Il 1187 fu l’anno della vittoriosa controffensiva musulmana, l’anno del trionfo del Nostro. Vinse la terribile battaglia campale di Hittin, riprese la maggior parte dei porti e delle rocche del Litorale e, soprattutto, riconquistò Gerusalemme. Quest’ultimo conseguimento gli fu facilitato dalla discordia nel campo crociato. Il conte di Tripoli Raimondo di Saint-Gilles aspirava a farsi re dei Franchi di Siria, ma la sua ambizione fu frustrata e così si offrì alleato al Saladino. Non gli servì’: riconciliatosi coi Franchi, dopo il disastro di Hittin morì di crepacuore. La spietata decapitazione di tutti i prigionieri Templari e Ospedalieri -varie centinaia- è una scura macchia sulla reputazione del magnanimo Saladino. Con molti episodi feroci i due Ordini cristiani si erano meritati lo speciale odio dei musulmani, ma dal cavalleresco sultano si erano attesi una generosità consona alla sua fama. Manco a dirlo, il prode Riccardo Cuor di Leone re d’Inghilterra fece di peggio: ordinò di massacrare a freddo tutti i musulmani catturati con la presa di Acri (1191).
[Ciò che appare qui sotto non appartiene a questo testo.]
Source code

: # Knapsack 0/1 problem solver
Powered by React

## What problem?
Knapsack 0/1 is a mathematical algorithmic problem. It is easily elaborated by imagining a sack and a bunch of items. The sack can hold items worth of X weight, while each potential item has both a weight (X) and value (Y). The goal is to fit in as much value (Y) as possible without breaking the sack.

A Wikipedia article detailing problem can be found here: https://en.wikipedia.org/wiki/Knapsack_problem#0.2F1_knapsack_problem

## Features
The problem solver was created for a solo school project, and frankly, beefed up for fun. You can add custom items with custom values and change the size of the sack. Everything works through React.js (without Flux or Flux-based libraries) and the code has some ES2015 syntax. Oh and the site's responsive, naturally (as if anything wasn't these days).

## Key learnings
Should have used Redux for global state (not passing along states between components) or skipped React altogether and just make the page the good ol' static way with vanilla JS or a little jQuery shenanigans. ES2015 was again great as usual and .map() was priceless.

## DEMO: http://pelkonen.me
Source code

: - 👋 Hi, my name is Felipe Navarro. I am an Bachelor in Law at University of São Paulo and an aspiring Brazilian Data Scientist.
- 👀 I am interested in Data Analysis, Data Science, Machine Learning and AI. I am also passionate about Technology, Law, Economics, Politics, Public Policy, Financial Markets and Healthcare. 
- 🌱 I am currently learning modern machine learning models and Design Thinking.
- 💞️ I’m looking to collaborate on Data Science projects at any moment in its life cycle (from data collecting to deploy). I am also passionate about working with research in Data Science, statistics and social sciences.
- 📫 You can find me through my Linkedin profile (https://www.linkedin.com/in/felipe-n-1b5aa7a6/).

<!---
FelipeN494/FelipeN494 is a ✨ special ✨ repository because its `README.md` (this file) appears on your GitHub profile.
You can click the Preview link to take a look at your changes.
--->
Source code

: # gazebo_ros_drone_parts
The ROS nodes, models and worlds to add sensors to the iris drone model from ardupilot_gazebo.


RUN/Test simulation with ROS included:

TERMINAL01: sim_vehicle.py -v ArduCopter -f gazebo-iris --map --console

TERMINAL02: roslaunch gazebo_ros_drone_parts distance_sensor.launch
Il Saladino morì poco dopo la conclusione di un’importante tregua tra gli eserciti contrapposti. Spirò in edificante devozione ai dettami e agli slanci della sua fede. Chi, come il drammaturgo Gotthold Ephraim Lessing, uno tra i massimi letterati tedeschi, vagheggiò Saladino come un sovrano quasi illuminista, nel senso di nemico di ogni fideismo o fondamentalismo, ne sottovalutò sia l’ardore religioso, sia le non rare crudeltà che offuscarono la generosità del personaggio. Comunque nessuno tra i condottieri crociati gli fu pari in magnanimità. Il Saladino fu più spesso generoso che spietato.
Lo abbiamo additato per la circostanza di cui all’incipit: il maggiore sovrano dell’Anticrociata morì che aveva elargito in elemosine volontarie, cioè non imposte dal Corano, quasi tutto ciò che possedeva, egli che avrebbe potuto farsi ricchissimo anche solo dei riscatti e dei bottini. Come non essere costernati, noi che deleghiamo a rappresentarci e a governarci una classe di ladri tra i peggiori della storia? Se la sentono il laburista Blair e il democratico Clinton, divenuti straricchi, d’esser messi a confronto col Saladino? Se la sente, nel suo piccolo, il D’Alema che non sa rinunciare alla barca?